## YOUR GOAL
Only the closing portion of the entries is to be reproduced: the line containing "Health check |" through the very last line, exactly as written.

(Collected data)
————

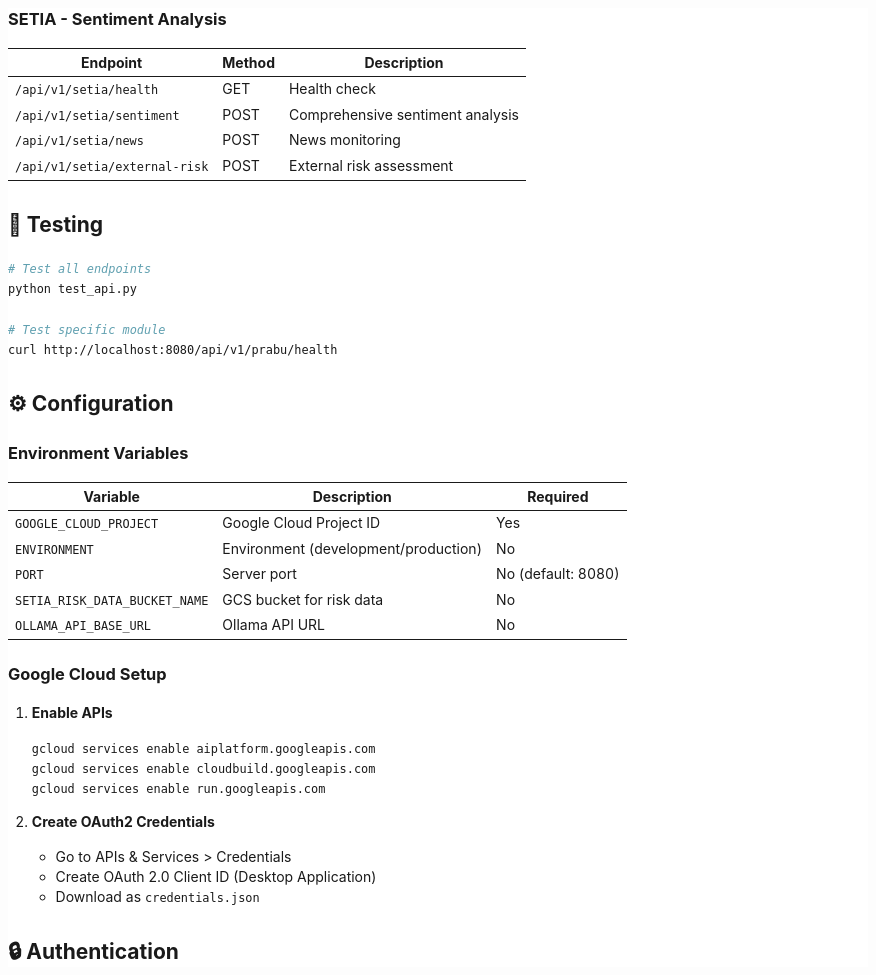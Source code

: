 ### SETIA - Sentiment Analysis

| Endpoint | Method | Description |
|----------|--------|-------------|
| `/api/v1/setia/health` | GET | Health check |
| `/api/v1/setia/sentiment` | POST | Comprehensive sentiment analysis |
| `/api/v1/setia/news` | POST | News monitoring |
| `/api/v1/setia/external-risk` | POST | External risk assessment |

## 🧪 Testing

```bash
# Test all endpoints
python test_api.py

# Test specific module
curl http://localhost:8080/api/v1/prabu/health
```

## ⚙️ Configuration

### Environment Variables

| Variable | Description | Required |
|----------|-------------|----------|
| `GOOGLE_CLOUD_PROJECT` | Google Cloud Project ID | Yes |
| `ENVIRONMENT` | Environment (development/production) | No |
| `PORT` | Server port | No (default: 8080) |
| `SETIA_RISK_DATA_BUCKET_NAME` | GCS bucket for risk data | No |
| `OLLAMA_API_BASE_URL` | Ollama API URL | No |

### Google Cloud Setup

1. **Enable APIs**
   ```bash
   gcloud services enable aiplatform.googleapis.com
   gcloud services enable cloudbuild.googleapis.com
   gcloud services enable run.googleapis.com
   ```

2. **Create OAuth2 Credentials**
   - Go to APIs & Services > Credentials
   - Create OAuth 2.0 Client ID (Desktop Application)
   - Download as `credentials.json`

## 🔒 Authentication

————

## ANSWER AREA
| `/api/v1/setia/health` | GET | Health check |
| `/api/v1/setia/sentiment` | POST | Comprehensive sentiment analysis |
| `/api/v1/setia/news` | POST | News monitoring |
| `/api/v1/setia/external-risk` | POST | External risk assessment |

## 🧪 Testing

```bash
# Test all endpoints
python test_api.py

# Test specific module
curl http://localhost:8080/api/v1/prabu/health
```

## ⚙️ Configuration

### Environment Variables

| Variable | Description | Required |
|----------|-------------|----------|
| `GOOGLE_CLOUD_PROJECT` | Google Cloud Project ID | Yes |
| `ENVIRONMENT` | Environment (development/production) | No |
| `PORT` | Server port | No (default: 8080) |
| `SETIA_RISK_DATA_BUCKET_NAME` | GCS bucket for risk data | No |
| `OLLAMA_API_BASE_URL` | Ollama API URL | No |

### Google Cloud Setup

1. **Enable APIs**
   ```bash
   gcloud services enable aiplatform.googleapis.com
   gcloud services enable cloudbuild.googleapis.com
   gcloud services enable run.googleapis.com
   ```

2. **Create OAuth2 Credentials**
   - Go to APIs & Services > Credentials
   - Create OAuth 2.0 Client ID (Desktop Application)
   - Download as `credentials.json`

## 🔒 Authentication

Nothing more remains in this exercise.